Всякий раз перед тем как отправиться в «Центр Города», я подолгу смотрю на себя в зеркало, уговаривая его растворить родственную совести смутную тревогу, имя которой никак не могу подобрать. Зеркало у меня маленькое, старое, с мутной окалиной времени и черными мушками. Меня оно любит и поэтому немного врет ретушью. Впрочем, мне и в самом деле есть чем гордиться – немногие доплывают до пристани старости с таким тугим парусом. Пару-тройку заплаток в расчет не берем.
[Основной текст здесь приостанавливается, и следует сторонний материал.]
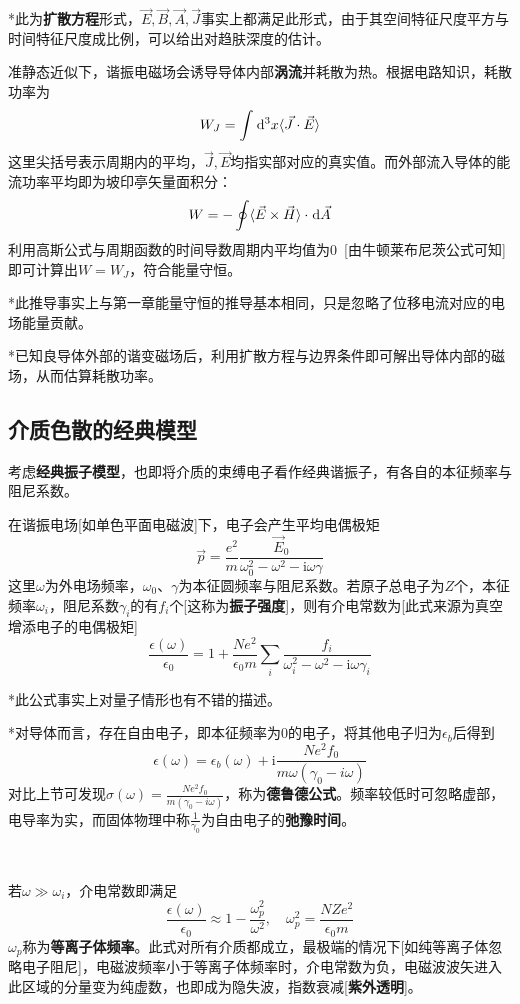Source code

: \documentclass[a4paper,UTF8,fontset=windows]{ctexart}
\newcommand*{\dr}{\hspace{0.07em}\mathrm{d}}
\newcommand*{\ir}{\mathrm{i}}
\newcommand*{\va}{\vec{A}}
\newcommand*{\vb}{\vec{B}}
\newcommand*{\ve}{\vec{E}}
\newcommand*{\vh}{\vec{H}}
\newcommand*{\vj}{\vec{J}}
\newcommand*{\vps}{\vec{p}}
\begin{document}
*此为\textbf{扩散方程}形式，$\ve,\vb,\va,\vj$事实上都满足此形式，由于其空间特征尺度平方与时间特征尺度成比例，可以给出对趋肤深度的估计。

准静态近似下，谐振电磁场会诱导导体内部\textbf{涡流}并耗散为热。根据电路知识，耗散功率为
$$W_J=\int\dr^3x\langle\vj\cdot\ve\rangle$$
这里尖括号表示周期内的平均，$\vj,\ve$均指实部对应的真实值。而外部流入导体的能流功率平均即为坡印亭矢量面积分：
$$W=-\oint\langle\ve\times\vh\rangle\cdot\dr\va$$
利用高斯公式与周期函数的时间导数周期内平均值为0\ [由牛顿莱布尼茨公式可知]即可计算出$W=W_J$，符合能量守恒。

*此推导事实上与第一章能量守恒的推导基本相同，只是忽略了位移电流对应的电场能量贡献。

*已知良导体外部的谐变磁场后，利用扩散方程与边界条件即可解出导体内部的磁场，从而估算耗散功率。

\subsection{介质色散的经典模型}
考虑\textbf{经典振子模型}，也即将介质的束缚电子看作经典谐振子，有各自的本征频率与阻尼系数。

在谐振电场[如单色平面电磁波]下，电子会产生平均电偶极矩
$$\vps=\frac{e^2}{m}\frac{\ve_0}{\omega_0^2-\omega^2-\ir\omega\gamma}$$
这里$\omega$为外电场频率，$\omega_0$、$\gamma$为本征圆频率与阻尼系数。若原子总电子为$Z$个，本征频率$\omega_i$，阻尼系数$\gamma_i$的有$f_i$个[这称为\textbf{振子强度}]，则有介电常数为[此式来源为真空增添电子的电偶极矩]
$$\frac{\epsilon(\omega)}{\epsilon_0}=1+\frac{Ne^2}{\epsilon_0m}\sum_i\frac{f_i}{\omega_i^2-\omega^2-\ir\omega\gamma_i}$$

*此公式事实上对量子情形也有不错的描述。

*对导体而言，存在自由电子，即本征频率为0的电子，将其他电子归为$\epsilon_b$后得到
$$\epsilon(\omega)=\epsilon_b(\omega)+\ir\frac{Ne^2f_0}{m\omega(\gamma_0-i\omega)}$$
对比上节可发现$\sigma(\omega)=\frac{Ne^2f_0}{m(\gamma_0-i\omega)}$，称为\textbf{德鲁德公式}。频率较低时可忽略虚部，电导率为实，而固体物理中称$\frac{1}{\gamma_0}$为自由电子的\textbf{弛豫时间}。

\

若$\omega\gg\omega_i$，介电常数即满足
$$\frac{\epsilon(\omega)}{\epsilon_0}\approx1-\frac{\omega_p^2}{\omega^2},\quad\omega_p^2=\frac{NZe^2}{\epsilon_0m}$$
$\omega_p$称为\textbf{等离子体频率}。此式对所有介质都成立，最极端的情况下[如纯等离子体忽略电子阻尼]，电磁波频率小于等离子体频率时，介电常数为负，电磁波波矢进入此区域的分量变为纯虚数，也即成为隐失波，指数衰减[\textbf{紫外透明}]。
\end{document}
Мне много лет. Я бывшая актриса, так и не добившаяся широкой известности. Я сыграла шестьдесят четыре неглавные роли, жила в девяти городах и пять раз была замужем. У меня была густая жизнь, я долго намагничивала себя, привлекая события, и только лет восемь назад слегка замедлила движение и прекратила сопротивляться седине. Но вскоре выяснилось, что седина моя тоже актриса. Я стараюсь уложить ее в скромнейший пучок – она же бросается всем в глаза и нахально преувеличивает благородство моего образа. У меня хорошая кровь и крепкая форма, но я никогда не играла императриц, даже тех, кому в спектакле отводилось второстепенное место. Седина же, разгулявшись, как-то хитро подчеркнула яркие выразительные глаза, и они – в сочетании с мягкими румяными щеками – теперь намекают на более стройную, но несомненную Екатерину Вторую. Я понимаю, что так говорить о себе не скромно, и поэтому не ропщу, когда надо мной посмеиваются эти мелкие современные зеркала. Я их даже побаиваюсь и стараюсь не смотреть в них на себя прямо. Но если им удается меня поймать, они, не скрывая иронии, показывают мне профиль нелепой старой женщины с кругленькой серебряной сережкой в дряблом ухе, похожем на маленький старомодный кошелек с застежкой-поцелуйчиком, с которого время стерло черную кожу, обнажив слабую серую основу. Все сбережения из этого кошелька давно растрачены, осталась лишь одна неразменная монета, которая притворяется то золотом, то медью – в зависимости от освещения и нашего с Павлушей настроения.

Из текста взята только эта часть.